Research Program

 pubmed Publication List

Post-transcriptional control of pluripotency and early mammalian development
We have largely focused on the role of two miRNA families, the ESCC and let-7 families. We have shown that ESCC miRNAs promote embryonic stem cell (ESC) self-renewal, suppress the G1-S checkpoint of the cell cycle, and can dedifferentiate somatic cells into induced pluripotent stem cells (iPSC). Recently, we also showed that the ESCC miRNAs suppress phasic expression of genes during the different phases of the cell cycle. We have shown the let-7 miRNAs have the opposite effects. They promote ESC differentiation, inhibit dedifferentiation into iPSCs, promote a G1-S checkpoint, and induce phasic expression across the cell cycle. In the past few years, we have also studied the roles of the ESCC miRNAs in vivo. The ESCC miRNAs are expressed from two genetic loci: the miR-290 and miR-302 loci. By knocking in fluorescent proteins, we have been able to study the dynamic expression of these loci during normal development and de-differentiation toward iPSCs. These data show co-expression of the two loci in the early post-implantation embryo followed by separation of miR-302 to the embryo proper and miR-290 to the extra-embryonic tissues. Consistent with its expression, we have shown the knockout of miR-302 leads to embryonic specific defects including a neural tube closure defect secondary to precocious neural differentiation. Also consistent with its expression, the knockout of miR-290 leads to a placental defect associated with premature differentiation of trophoblast progenitors. Our current leading hypothesis is that the ESCC miRNAs suppress premature differentiation in vivo by suppressing premature phasic gene expression. This represents a novel link between cell cycle and cell differentiation.

Transcriptional/Epigenetic control of pluripotency
The miR-290 and miR-302 reporters have provided us with a powerful tool to study the molecular events during early mouse development as they enable purification of homogenous populations of developmentally staged specific cells. Using this tool, we have been studying epigenetic reprogramming of enhancers during early embryonic stem cell differentiation.

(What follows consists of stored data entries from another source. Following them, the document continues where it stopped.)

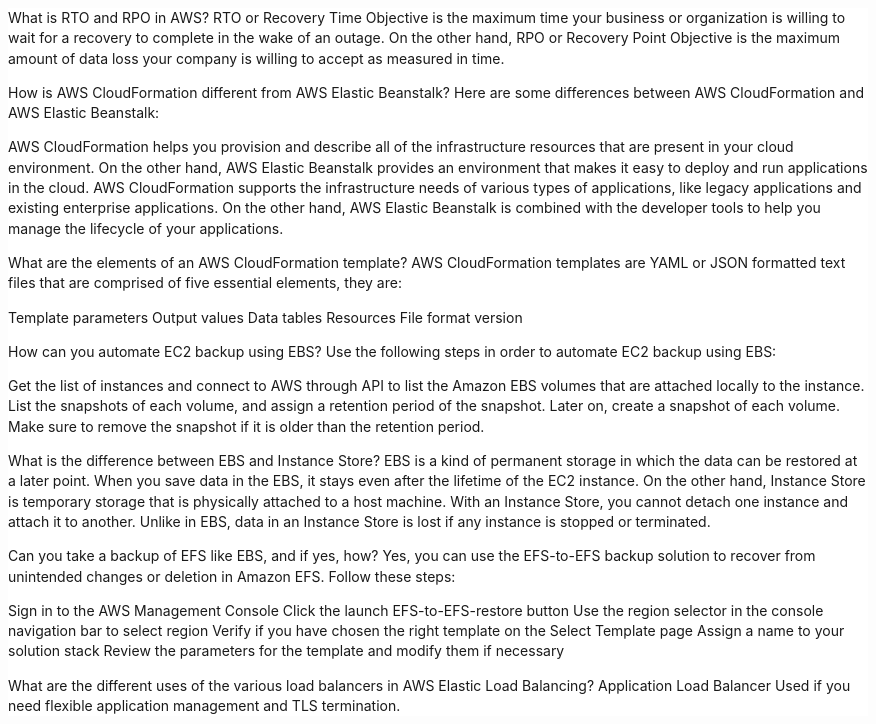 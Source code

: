 What is RTO and RPO in AWS?
RTO or Recovery Time Objective is the maximum time your business or organization is willing to wait for a recovery to complete in the wake of an outage. On the other hand, RPO or Recovery Point Objective is the maximum amount of data loss your company is willing to accept as measured in time.

How is AWS CloudFormation different from AWS Elastic Beanstalk?
Here are some differences between AWS CloudFormation and AWS Elastic Beanstalk:

AWS CloudFormation helps you provision and describe all of the infrastructure resources that are present in your cloud environment. On the other hand, AWS Elastic Beanstalk provides an environment that makes it easy to deploy and run applications in the cloud.
AWS CloudFormation supports the infrastructure needs of various types of applications, like legacy applications and existing enterprise applications. On the other hand, AWS Elastic Beanstalk is combined with the developer tools to help you manage the lifecycle of your applications.

What are the elements of an AWS CloudFormation template?
AWS CloudFormation templates are YAML or JSON formatted text files that are comprised of five essential elements, they are:

Template parameters
Output values
Data tables
Resources
File format version

How can you automate EC2 backup using EBS?
Use the following steps in order to automate EC2 backup using EBS:

Get the list of instances and connect to AWS through API to list the Amazon EBS volumes that are attached locally to the instance.
List the snapshots of each volume, and assign a retention period of the snapshot. Later on, create a snapshot of each volume.
Make sure to remove the snapshot if it is older than the retention period.

What is the difference between EBS and Instance Store?
EBS is a kind of permanent storage in which the data can be restored at a later point. When you save data in the EBS, it stays even after the lifetime of the EC2 instance. On the other hand, Instance Store is temporary storage that is physically attached to a host machine. With an Instance Store, you cannot detach one instance and attach it to another. Unlike in EBS, data in an Instance Store is lost if any instance is stopped or terminated.

Can you take a backup of EFS like EBS, and if yes, how?
Yes, you can use the EFS-to-EFS backup solution to recover from unintended changes or deletion in Amazon EFS. Follow these steps:

Sign in to the AWS Management Console
Click the launch EFS-to-EFS-restore button
Use the region selector in the console navigation bar to select region
Verify if you have chosen the right template on the Select Template page
Assign a name to your solution stack
Review the parameters for the template and modify them if necessary

What are the different uses of the various load balancers in AWS Elastic Load Balancing?
Application Load Balancer
Used if you need flexible application management and TLS termination.
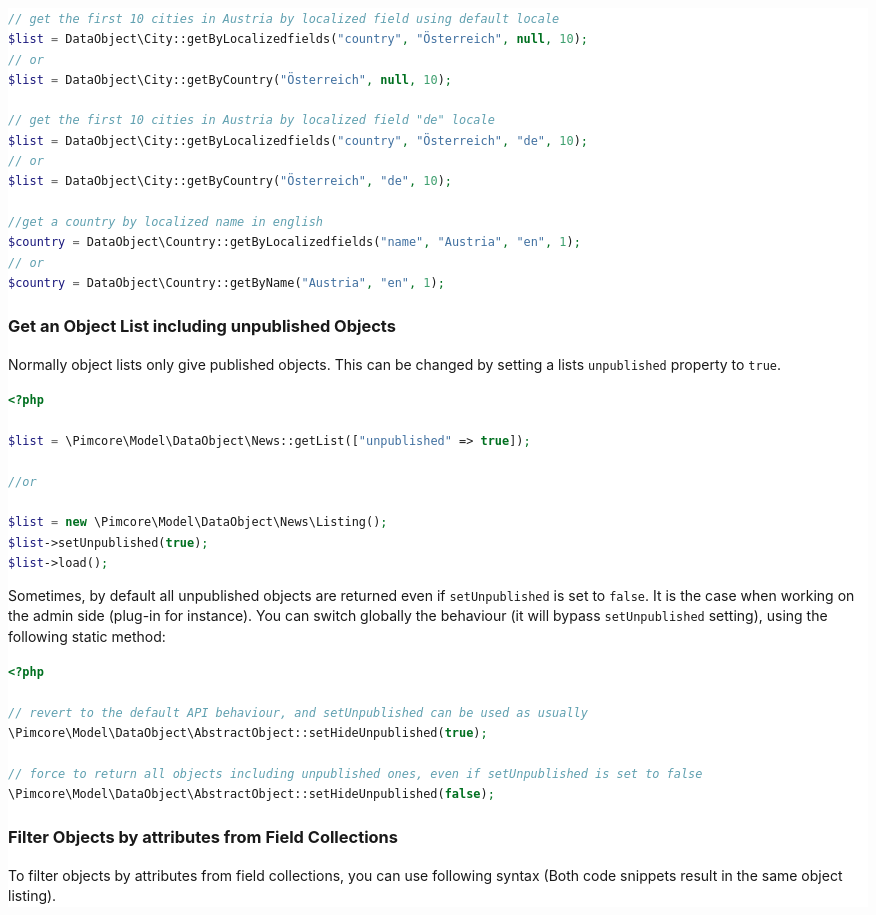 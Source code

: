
 ```php
// get the first 10 cities in Austria by localized field using default locale
$list = DataObject\City::getByLocalizedfields("country", "Österreich", null, 10);
// or
$list = DataObject\City::getByCountry("Österreich", null, 10);
  
// get the first 10 cities in Austria by localized field "de" locale
$list = DataObject\City::getByLocalizedfields("country", "Österreich", "de", 10);
// or
$list = DataObject\City::getByCountry("Österreich", "de", 10);
 
//get a country by localized name in english
$country = DataObject\Country::getByLocalizedfields("name", "Austria", "en", 1);
// or
$country = DataObject\Country::getByName("Austria", "en", 1);
```


### Get an Object List including unpublished Objects
Normally object lists only give published objects. This can be changed by setting a lists `unpublished` property to 
`true`.

```php
<?php

$list = \Pimcore\Model\DataObject\News::getList(["unpublished" => true]);

//or 

$list = new \Pimcore\Model\DataObject\News\Listing();
$list->setUnpublished(true);
$list->load();
```

Sometimes, by default all unpublished objects are returned even if `setUnpublished` is set to `false`. It is the case when working on the admin side (plug-in for instance).
You can switch globally the behaviour (it will bypass `setUnpublished` setting), using the following static method:

```php
<?php

// revert to the default API behaviour, and setUnpublished can be used as usually
\Pimcore\Model\DataObject\AbstractObject::setHideUnpublished(true);

// force to return all objects including unpublished ones, even if setUnpublished is set to false
\Pimcore\Model\DataObject\AbstractObject::setHideUnpublished(false);
```

### Filter Objects by attributes from Field Collections
To filter objects by attributes from field collections, you can use following syntax 
(Both code snippets result in the same object listing).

Focusing on enhancers that transition between a primed and active epigenetic state, we discovered the transcription factor FOXD3 as an important regulator. Mechanistically, we discovered that FOXD3 binding opens chromatin at enhancers, while actively keeping the enhancer deacetylated and thus poised for future activation. Quite remarkably, it does this at a distinct set of enhancers at each developmental stage defining the developmental potential of the cells. Separately, by focusing on the movements of the chromatin structural protein complex Cohesin, we uncovered the role of another transcription factor GRHL2. Through our studies on GRHL2, we discovered that the transcriptional networks of early pluripotent cells are subdivided prior to lineage diversification during gastrulation. We hypothesize that this subdividing enables pluripotent cells to distribute transcriptional networks differentially between their downstream lineages.

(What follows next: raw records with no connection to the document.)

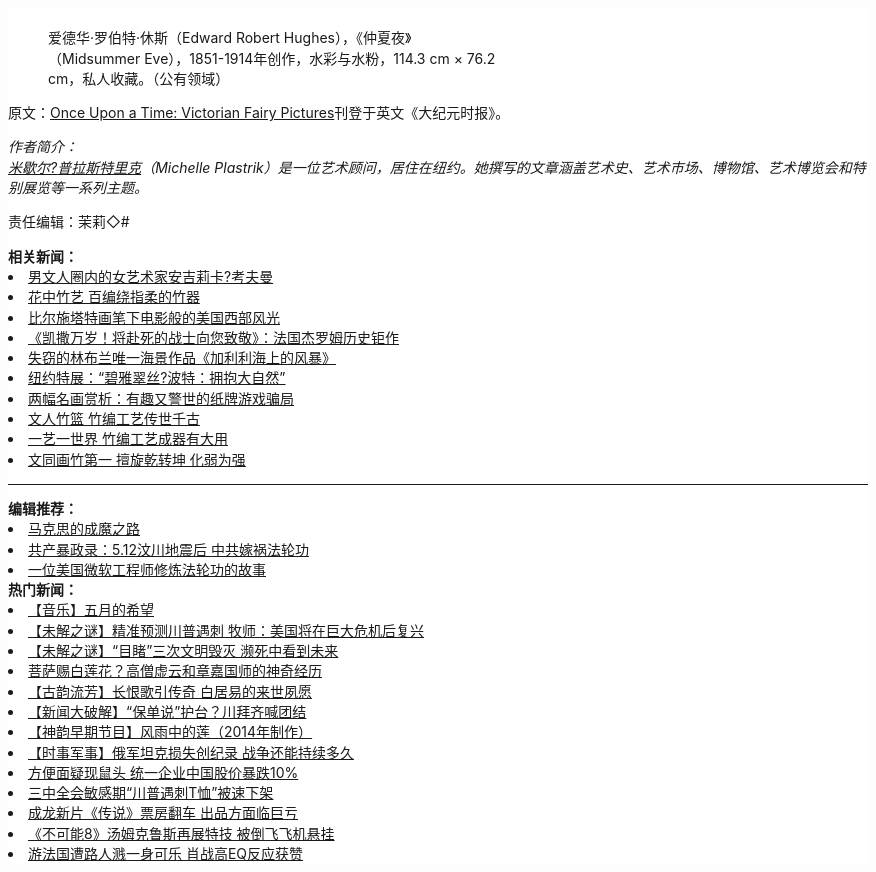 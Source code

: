 <figure id="attachment_14112381" aria-describedby="caption-attachment-14112381" style="width: 450px" class="wp-caption aligncenter"><a target="_blank" href="https://i.epochtimes.com/assets/uploads/2023/11/id14112381-edward-robert-hughes-midsummer-eve-1908c.png"><img loading="lazy" decoding="async" class="size-medium wp-image-14112381" src="https://i.epochtimes.com/assets/uploads/2023/11/id14112381-edward-robert-hughes-midsummer-eve-1908c-450x675.png" alt="" width="450" b="675" /></a><figcaption id="caption-attachment-14112381" class="wp-caption-text">爱德华·罗伯特·休斯（Edward Robert Hughes），《仲夏夜》（Midsummer Eve），1851-1914年创作，水彩与水粉，114.3 cm × 76.2 cm，私人收藏。（公有领域）</figcaption></figure>
<p>原文：<ahref="https://www.theepochtimes.com/bright/once-upon-a-time-victorian-fairy-pictures-5440168"><u>Once Upon a Time: Victorian Fairy Pictures</u></a>刊登于英文《大纪元时报》。</p>
<p><em><i>作者简介：<br />
</i></em><ahref="https://www.theepochtimes.com/author/michelle-plastrik"><em><u><i>米歇尔?</i></u></em></a><ahref="https://www.theepochtimes.com/author/michelle-plastrik"><em><u><i>普拉斯特里克</i></u></em></a><em><i>（Michelle Plastrik）是一位艺术顾问，居住在纽约。</i></em><em><i>她撰写的文章涵盖艺术史、艺术市场、博物馆、艺术博览会和特别展览等一系列主题。</i></em></p>
<p>责任编辑：茉莉◇#</p>
<strong>相关新闻：</strong>
<li><a href="https://github.com/1992513/djy/blob/master/gb/24/6/24/n14276247.md#1">男文人圈内的女艺术家安吉莉卡?考夫曼</a></li>
<li><a href="https://github.com/1992513/djy/blob/master/gb/24/4/28/n14236169.md#1">花中竹艺 百编绕指柔的竹器</a></li>
<li><a href="https://github.com/1992513/djy/blob/master/gb/24/6/8/n14266457.md#1">比尔施塔特画笔下电影般的美国西部风光</a></li>
<li><a href="https://github.com/1992513/djy/blob/master/gb/24/5/30/n14260929.md#1">《凯撒万岁！将赴死的战士向您致敬》：法国杰罗姆历史钜作</a></li>
<li><a href="https://github.com/1992513/djy/blob/master/gb/24/5/28/n14259265.md#1">失窃的林布兰唯一海景作品《加利利海上的风暴》</a></li>
<li><a href="https://github.com/1992513/djy/blob/master/gb/24/5/17/n14252528.md#1">纽约特展：“碧雅翠丝?波特：拥抱大自然”</a></li>
<li><a href="https://github.com/1992513/djy/blob/master/gb/24/5/10/n14245601.md#1">两幅名画赏析：有趣又警世的纸牌游戏骗局</a></li>
<li><a href="https://github.com/1992513/djy/blob/master/gb/24/4/28/n14236166.md#1">文人竹篮 竹编工艺传世千古</a></li>
<li><a href="https://github.com/1992513/djy/blob/master/gb/24/4/28/n14236163.md#1">一艺一世界 竹编工艺成器有大用</a></li>
<li><a href="https://github.com/1992513/djy/blob/master/gb/24/5/4/n14240472.md#1">文同画竹第一 擅旋乾转坤 化弱为强</a></li>
<hr>
<strong>编辑推荐：</strong>
<li><a href="https://github.com/1992513/djy/blob/master/gb/10/11/7/n3077476.md?dfh#1" target="_blank">马克思的成魔之路</a></li><li><a href="https://github.com/1992513/djy/blob/master/gb/19/3/18/n11120824.md#1" target="_blank">共产暴政录：5.12汶川地震后 中共嫁祸法轮功</a></li><li><a href="https://github.com/1992513/djy/blob/master/gb/17/7/4/n9355207.md#1" target="_blank">一位美国微软工程师修炼法轮功的故事</a></li>
<strong>热门新闻：</strong>
<li><a href="https://github.com/1992513/djy/blob/master/gb/24/7/12/n14289654.md#1">【音乐】五月的希望</a></li>
<li><a href="https://github.com/1992513/djy/blob/master/gb/24/7/15/n14291211.md#1">【未解之谜】精准预测川普遇刺 牧师：美国将在巨大危机后复兴</a></li>
<li><a href="https://github.com/1992513/djy/blob/master/gb/24/7/12/n14289728.md#1">【未解之谜】“目睹”三次文明毁灭 濒死中看到未来</a></li>
<li><a href="https://github.com/1992513/djy/blob/master/gb/24/7/8/n14286009.md#1">菩萨赐白莲花？高僧虚云和章嘉国师的神奇经历</a></li>
<li><a href="https://github.com/1992513/djy/blob/master/gb/21/10/21/n13321190.md#1">【古韵流芳】长恨歌引传奇 白居易的来世夙愿</a></li>
<li><a href="https://github.com/1992513/djy/blob/master/gb/24/7/18/n14293560.md#1">【新闻大破解】“保单说”护台？川拜齐喊团结</a></li>
<li><a href="https://github.com/1992513/djy/blob/master/gb/22/9/10/n13821937.md#1">【神韵早期节目】风雨中的莲（2014年制作）</a></li>
<li><a href="https://github.com/1992513/djy/blob/master/gb/24/7/17/n14292807.md#1">【时事军事】俄军坦克损失创纪录 战争还能持续多久</a></li>
<li><a href="https://github.com/1992513/djy/blob/master/gb/24/7/16/n14292157.md#1">方便面疑现鼠头 统一企业中国股价暴跌10%</a></li>
<li><a href="https://github.com/1992513/djy/blob/master/gb/24/7/16/n14291850.md#1">三中全会敏感期“川普遇刺T恤”被速下架</a></li>
<li><a href="https://github.com/1992513/djy/blob/master/gb/24/7/16/n14292166.md#1">成龙新片《传说》票房翻车 出品方面临巨亏</a></li>
<li><a href="https://github.com/1992513/djy/blob/master/gb/24/7/17/n14292239.md#1">《不可能8》汤姆克鲁斯再展特技 被倒飞飞机悬挂</a></li>
<li><a href="https://github.com/1992513/djy/blob/master/gb/24/7/16/n14292145.md#1">游法国遭路人溅一身可乐 肖战高EQ反应获赞</a></li>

Exosomes and Cancer | Immuno-Oncology
Through our studies on the roles of miRNAs in cancer, we became interested in exosomes. Several years back, we discovered extracellular miRNA signatures in the plasma of patients that were predictive of pathological state of prostate cancer. Exosomes are thought to represent a major source of extracellular miRNAs. Therefore, we have become interested in how miRNAs are packaged in exosomes and what potential roles they have downstream. Serendipitously, we have recently discovered that exosomes can play a very important immunomodulatory role in cancer progression. By manipulating exosomes, we can either promote or block tumor growth in an immunocompetent host. We are now dissecting the mechanisms that provide exosomes with this remarkable property.